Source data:
-=-=-
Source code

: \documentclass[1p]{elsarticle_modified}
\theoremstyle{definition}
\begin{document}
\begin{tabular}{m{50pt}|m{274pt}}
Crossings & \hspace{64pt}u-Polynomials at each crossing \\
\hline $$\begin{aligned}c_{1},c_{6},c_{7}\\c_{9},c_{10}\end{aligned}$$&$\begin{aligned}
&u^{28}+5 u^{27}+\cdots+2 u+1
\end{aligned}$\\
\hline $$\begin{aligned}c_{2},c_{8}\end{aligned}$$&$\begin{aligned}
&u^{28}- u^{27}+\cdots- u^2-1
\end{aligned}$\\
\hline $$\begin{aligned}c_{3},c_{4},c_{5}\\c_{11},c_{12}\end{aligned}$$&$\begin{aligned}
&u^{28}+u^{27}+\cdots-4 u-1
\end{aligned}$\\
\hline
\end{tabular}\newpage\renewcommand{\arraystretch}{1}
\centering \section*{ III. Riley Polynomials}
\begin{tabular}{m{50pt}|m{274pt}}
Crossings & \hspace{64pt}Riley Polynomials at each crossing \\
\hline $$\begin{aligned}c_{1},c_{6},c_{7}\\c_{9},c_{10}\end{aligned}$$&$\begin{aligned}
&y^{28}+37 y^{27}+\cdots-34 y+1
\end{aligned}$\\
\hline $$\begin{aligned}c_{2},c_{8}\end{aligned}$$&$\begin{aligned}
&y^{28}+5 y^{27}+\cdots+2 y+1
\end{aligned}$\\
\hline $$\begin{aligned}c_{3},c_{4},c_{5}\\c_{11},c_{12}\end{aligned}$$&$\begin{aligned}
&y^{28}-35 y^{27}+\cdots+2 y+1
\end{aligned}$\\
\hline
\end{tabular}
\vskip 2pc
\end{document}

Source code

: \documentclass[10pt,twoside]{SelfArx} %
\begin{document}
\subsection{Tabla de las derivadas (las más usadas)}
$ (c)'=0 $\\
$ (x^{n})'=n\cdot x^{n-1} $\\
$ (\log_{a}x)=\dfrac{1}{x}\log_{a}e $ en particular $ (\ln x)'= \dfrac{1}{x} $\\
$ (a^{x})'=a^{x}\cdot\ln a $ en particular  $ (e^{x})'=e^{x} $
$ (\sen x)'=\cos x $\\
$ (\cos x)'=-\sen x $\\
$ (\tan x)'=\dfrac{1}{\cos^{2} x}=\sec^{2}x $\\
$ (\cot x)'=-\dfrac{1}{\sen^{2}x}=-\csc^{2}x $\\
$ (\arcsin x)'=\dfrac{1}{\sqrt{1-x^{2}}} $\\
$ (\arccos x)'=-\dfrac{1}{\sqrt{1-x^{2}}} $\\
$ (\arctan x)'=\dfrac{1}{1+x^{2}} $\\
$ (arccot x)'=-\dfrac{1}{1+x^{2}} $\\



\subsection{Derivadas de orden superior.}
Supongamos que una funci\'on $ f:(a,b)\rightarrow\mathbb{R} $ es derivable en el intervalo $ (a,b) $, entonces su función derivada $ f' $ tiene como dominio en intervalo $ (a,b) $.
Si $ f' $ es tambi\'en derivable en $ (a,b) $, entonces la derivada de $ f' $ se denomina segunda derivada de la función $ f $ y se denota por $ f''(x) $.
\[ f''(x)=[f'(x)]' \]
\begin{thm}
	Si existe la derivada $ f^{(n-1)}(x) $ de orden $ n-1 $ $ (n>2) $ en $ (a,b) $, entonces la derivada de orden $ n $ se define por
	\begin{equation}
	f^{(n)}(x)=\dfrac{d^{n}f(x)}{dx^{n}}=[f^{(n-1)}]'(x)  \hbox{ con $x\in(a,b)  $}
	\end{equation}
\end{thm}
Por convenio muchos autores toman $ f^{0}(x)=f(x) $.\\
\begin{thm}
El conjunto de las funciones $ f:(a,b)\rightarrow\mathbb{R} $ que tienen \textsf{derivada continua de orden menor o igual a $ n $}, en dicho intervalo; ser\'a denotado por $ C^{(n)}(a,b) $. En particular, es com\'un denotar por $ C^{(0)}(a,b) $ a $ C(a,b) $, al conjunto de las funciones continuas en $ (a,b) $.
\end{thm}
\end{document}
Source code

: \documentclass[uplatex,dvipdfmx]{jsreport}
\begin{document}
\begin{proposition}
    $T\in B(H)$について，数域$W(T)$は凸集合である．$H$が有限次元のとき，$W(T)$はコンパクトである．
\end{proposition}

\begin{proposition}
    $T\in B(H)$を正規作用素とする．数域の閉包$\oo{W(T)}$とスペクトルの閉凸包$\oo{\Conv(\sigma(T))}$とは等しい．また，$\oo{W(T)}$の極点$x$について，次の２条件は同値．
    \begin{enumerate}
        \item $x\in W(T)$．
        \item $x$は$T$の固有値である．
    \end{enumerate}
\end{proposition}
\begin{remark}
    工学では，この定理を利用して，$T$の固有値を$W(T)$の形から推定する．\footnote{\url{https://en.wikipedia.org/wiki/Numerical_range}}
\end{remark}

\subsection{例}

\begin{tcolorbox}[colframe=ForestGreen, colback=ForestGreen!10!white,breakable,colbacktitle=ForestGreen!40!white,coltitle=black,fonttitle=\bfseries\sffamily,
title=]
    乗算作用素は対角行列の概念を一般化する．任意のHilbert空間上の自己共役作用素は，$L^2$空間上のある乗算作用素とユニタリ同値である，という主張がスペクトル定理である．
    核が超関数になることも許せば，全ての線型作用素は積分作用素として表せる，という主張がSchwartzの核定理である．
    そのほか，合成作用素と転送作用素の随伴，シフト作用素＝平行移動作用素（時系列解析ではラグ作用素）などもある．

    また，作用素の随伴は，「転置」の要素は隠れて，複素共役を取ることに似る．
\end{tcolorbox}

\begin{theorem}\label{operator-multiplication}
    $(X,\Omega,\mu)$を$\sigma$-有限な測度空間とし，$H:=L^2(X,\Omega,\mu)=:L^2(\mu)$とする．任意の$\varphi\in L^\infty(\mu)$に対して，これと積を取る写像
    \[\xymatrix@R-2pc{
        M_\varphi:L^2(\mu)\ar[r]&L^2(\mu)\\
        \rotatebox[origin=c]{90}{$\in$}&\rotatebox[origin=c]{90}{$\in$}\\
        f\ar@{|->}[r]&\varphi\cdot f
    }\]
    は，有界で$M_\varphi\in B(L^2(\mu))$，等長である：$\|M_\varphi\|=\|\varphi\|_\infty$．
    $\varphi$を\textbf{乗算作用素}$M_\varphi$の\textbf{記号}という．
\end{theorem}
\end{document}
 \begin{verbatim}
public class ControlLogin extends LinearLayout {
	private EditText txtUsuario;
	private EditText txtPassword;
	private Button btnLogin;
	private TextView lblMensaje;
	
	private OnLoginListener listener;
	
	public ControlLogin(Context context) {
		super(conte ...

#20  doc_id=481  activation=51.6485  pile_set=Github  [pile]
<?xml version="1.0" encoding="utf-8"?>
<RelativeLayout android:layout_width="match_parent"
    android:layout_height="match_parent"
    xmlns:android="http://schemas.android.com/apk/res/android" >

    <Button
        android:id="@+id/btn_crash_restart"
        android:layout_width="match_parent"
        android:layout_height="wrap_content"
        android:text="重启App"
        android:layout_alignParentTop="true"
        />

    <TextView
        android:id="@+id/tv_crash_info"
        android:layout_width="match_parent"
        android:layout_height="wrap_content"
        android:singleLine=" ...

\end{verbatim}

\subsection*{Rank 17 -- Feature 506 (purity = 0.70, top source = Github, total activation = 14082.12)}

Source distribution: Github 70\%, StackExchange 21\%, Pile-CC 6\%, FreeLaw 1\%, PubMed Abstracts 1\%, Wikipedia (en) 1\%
-=-=-
Take the entries above and copy out all lines with the string "hspace".

Solution to this exercise:
Crossings & \hspace{64pt}u-Polynomials at each crossing \\
Crossings & \hspace{64pt}Riley Polynomials at each crossing \\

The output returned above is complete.